Business

AVIXA POV: Education At An Intersection

AVIXA POV explores education technologies

After the pandemic, which AV technologies will live on in the education sector? AVIXA weighs in.

In the era of the novel coronavirus (COVID-19), the intersection of “necessary,” “group” and “in person” is a brutal place to be. Thankfully for our society, few activities check all three boxes. In AV, there’s actually just one vertical market that does—namely, education.

The confluence of those three characteristics has made education one of the most complex and innovative spaces since the pandemic began. When it comes to reducing the grouped nature of education (i.e., spreading out students) and elevating the remote-learning experience, AV has been a primary tool. Many AV professionals have led the way in establishing superior video connectivity for teachers, virtual interactivity for students and expanded hybrid capabilities for classrooms.

Now, as vaccines usher the world past COVID-19 restrictions, we turn our attention to the future of the space. We remain confident in in-person education’s enduring value, but, looking at the biggest successes of the last year, we see potential for some of those successes to find space in the post-pandemic classroom.

So, where do we stand now?
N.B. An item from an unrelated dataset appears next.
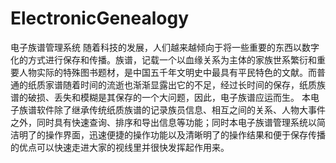 # ElectronicGenealogy
电子族谱管理系统
随着科技的发展，人们越来越倾向于将一些重要的东西以数字化的方式进行保存和传播。族谱，记载一个以血缘关系为主体的家族世系繁衍和重要人物实际的特殊图书题材，是中国五千年文明史中最具有平民特色的文献。而普通的纸质家谱随着时间的流逝也渐渐显露出它的不足，经过长时间的保存，纸质族谱的破损、丢失和模糊是其保存的一个大问题，因此，电子族谱应运而生。
本电子族谱软件除了继承传统纸质族谱的记录族员信息、相互之间的关系、人物大事件之外，同时具有快速查询、排序和导出信息等功能；同时本电子族谱管理系统以简洁明了的操作界面，迅速便捷的操作功能以及清晰明了的操作结果和便于保存传播的优点可以快速走进大家的视线里并很快发挥起作用来。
In the US, a federal survey showed that about half of schools serving fourth or eighth graders were open for full-time, in-person education. (The data was collected primarily in late January and released in late March.) Despite the large percentage of schools with the full-time, in-person option, the majority of students were still home at least part time (to be specific, 60 percent of fourth graders and 68 percent of eighth graders). With vaccines proliferating and case counts declining, the percentage of in-person schools and students, respectively, have undoubtedly increased since that data was collected. Even so, AVIXA’s latest data shows the pandemic’s continued effects.

Noting how significantly the pandemic has affected business tendencies throughout the economy, AVIXA decided that this year is the right time to refresh our Market Opportunities Analysis Report (MOAR) series, which surveys end users to help us understand their AV-spending plans. The new survey offers numerous insights into how educators are addressing current conditions, as well as their intentions for the near future.

One major finding from this AVIXA series is that education end users are most likely to report big increases in their spending on the conferencing-and-collaboration solution area. That might seem obvious at first, but remember this: That means the conferencing-and-collaboration solution area is ahead of the learning solution area. In the education vertical! Clearly, remote connectivity has plenty of life left in education.

A look at the benefits that education end users ascribe to AV illuminates why conferencing and collaboration are the locus of so much planned additional spending. The reported top benefit from AV centers on customer satisfaction…helping learners appreciate their experience. Not far behind, however, are two internal benefits: increased operating efficiency and increased employee satisfaction. These behind-the-scenes aspects are where we expect those extra conferencing-and-collaboration investments to focus.

Why do we tie conferencing and collaboration to staff interaction more than to actual teaching? Well, prior research gives us reason to be skeptical about the longterm persistence of remote learning. In AVIXA’s 2020 second-quarter Macroeconomic Trend Analysis (META) report, we found clear evidence that the in-person learning
experience is highly unlikely to relinquish its primacy over virtual learning.

Some of the strongest evidence for in-person learning’s persistence can be found in the example of the Massive Open Online Courses (MOOCs) created by organizations like Harvard, the Massachusetts Institute of Technology (MIT) and Coursera. The idea behind MOOCs is that the internet can connect the masses to the best work of the best professors. MOOCs leveraged a competitive process to develop the most compelling coursework possible. For a few years there, the growth was exponential; then it tailed off. Despite the caliber of the teaching—as an alum of one course, I can personally attest to that quality—the programs didn’t take off. They simply lack something that in-person education has.

That said, the world of education has learned a great deal in the last year. Although students will be back in classes soon enough—indeed, some already are—some of the remote era’s successes will certainly carry over. The question is which changes will linger. Partially remote classes for graduate students who are also working? A guaranteed remote option for students who miss class due to sickness? AV in classes to boost experiential learning?

The answers to those questions will lie in the partnerships between education end users and their AV partners. Providers that can offer user-friendly, affordable ways to bring the best of remote learning and hybrid learning to the in-person environment stand to gain a great deal in the coming months. Thanks to its nature as a necessary service that is traditionally both an inperson endeavor and a group activity, education has had as tough of a time with the pandemic as any vertical market has. The last year has seen a great deal of innovation and transformation, with big help from AV. Now, education is transitioning back to its in-person status quo. But that status quo won’t exactly match “the before times.”

The race is on for AV providers to synthesize the last year’s biggest successes with the in-person learning experience. Those who do so will create post-pandemic learning environments that are better than anything that came before.